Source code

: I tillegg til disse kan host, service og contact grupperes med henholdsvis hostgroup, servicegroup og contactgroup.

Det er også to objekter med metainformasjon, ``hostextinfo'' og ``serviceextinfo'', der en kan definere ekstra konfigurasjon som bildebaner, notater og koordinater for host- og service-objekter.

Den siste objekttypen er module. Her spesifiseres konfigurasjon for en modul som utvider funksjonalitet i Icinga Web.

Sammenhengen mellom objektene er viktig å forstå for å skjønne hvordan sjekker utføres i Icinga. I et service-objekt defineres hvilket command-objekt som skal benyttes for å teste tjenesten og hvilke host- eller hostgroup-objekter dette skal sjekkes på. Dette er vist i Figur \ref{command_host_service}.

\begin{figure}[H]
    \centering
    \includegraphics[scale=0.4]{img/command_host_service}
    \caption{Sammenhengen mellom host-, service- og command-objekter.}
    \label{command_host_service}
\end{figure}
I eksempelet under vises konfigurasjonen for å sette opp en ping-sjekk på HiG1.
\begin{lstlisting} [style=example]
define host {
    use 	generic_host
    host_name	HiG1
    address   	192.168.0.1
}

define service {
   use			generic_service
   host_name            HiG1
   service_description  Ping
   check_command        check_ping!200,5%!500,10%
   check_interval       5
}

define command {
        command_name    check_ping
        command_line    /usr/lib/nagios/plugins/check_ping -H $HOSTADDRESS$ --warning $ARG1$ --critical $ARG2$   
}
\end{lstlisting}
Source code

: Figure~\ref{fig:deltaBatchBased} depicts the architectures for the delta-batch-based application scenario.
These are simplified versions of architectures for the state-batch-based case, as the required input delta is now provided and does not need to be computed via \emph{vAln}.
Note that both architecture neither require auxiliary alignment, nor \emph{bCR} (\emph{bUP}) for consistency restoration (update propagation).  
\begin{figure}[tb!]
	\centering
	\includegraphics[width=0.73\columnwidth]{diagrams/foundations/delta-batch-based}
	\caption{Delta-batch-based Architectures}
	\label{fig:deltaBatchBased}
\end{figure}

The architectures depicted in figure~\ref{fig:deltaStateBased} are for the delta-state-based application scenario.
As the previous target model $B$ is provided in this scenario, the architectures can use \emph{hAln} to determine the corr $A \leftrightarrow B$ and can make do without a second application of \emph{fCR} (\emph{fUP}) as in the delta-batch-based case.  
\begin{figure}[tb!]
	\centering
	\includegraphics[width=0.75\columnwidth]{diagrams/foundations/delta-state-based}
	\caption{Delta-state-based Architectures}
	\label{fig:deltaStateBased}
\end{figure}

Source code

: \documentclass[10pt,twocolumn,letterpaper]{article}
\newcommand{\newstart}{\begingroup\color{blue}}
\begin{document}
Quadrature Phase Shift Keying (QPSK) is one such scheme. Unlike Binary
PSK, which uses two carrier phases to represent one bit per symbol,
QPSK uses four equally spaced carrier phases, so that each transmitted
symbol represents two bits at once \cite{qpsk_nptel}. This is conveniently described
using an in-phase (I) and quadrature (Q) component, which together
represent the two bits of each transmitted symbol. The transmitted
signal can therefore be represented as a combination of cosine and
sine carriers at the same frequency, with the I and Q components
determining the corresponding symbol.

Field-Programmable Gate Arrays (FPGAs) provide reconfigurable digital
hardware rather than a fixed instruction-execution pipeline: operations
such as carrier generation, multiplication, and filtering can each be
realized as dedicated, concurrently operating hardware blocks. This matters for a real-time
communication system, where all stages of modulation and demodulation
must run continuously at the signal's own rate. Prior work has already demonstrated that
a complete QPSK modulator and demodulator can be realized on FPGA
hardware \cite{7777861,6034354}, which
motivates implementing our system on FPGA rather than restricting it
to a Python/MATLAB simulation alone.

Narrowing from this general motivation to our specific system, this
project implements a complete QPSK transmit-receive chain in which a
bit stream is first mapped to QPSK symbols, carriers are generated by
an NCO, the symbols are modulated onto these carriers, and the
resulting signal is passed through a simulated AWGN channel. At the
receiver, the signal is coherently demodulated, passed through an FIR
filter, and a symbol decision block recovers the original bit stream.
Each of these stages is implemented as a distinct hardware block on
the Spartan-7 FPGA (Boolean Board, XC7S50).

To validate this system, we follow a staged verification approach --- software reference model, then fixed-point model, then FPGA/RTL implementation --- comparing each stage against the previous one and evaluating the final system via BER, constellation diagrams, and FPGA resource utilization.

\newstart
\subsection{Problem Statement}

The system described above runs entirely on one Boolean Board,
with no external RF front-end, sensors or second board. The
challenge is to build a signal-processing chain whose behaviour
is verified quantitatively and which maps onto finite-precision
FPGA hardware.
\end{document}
════════════════════
The answer must be every line from the records above that contains the word "fixed", copied out.

Solution to this task:
hardware rather than a fixed instruction-execution pipeline: operations
To validate this system, we follow a staged verification approach --- software reference model, then fixed-point model, then FPGA/RTL implementation --- comparing each stage against the previous one and evaluating the final system via BER, constellation diagrams, and FPGA resource utilization.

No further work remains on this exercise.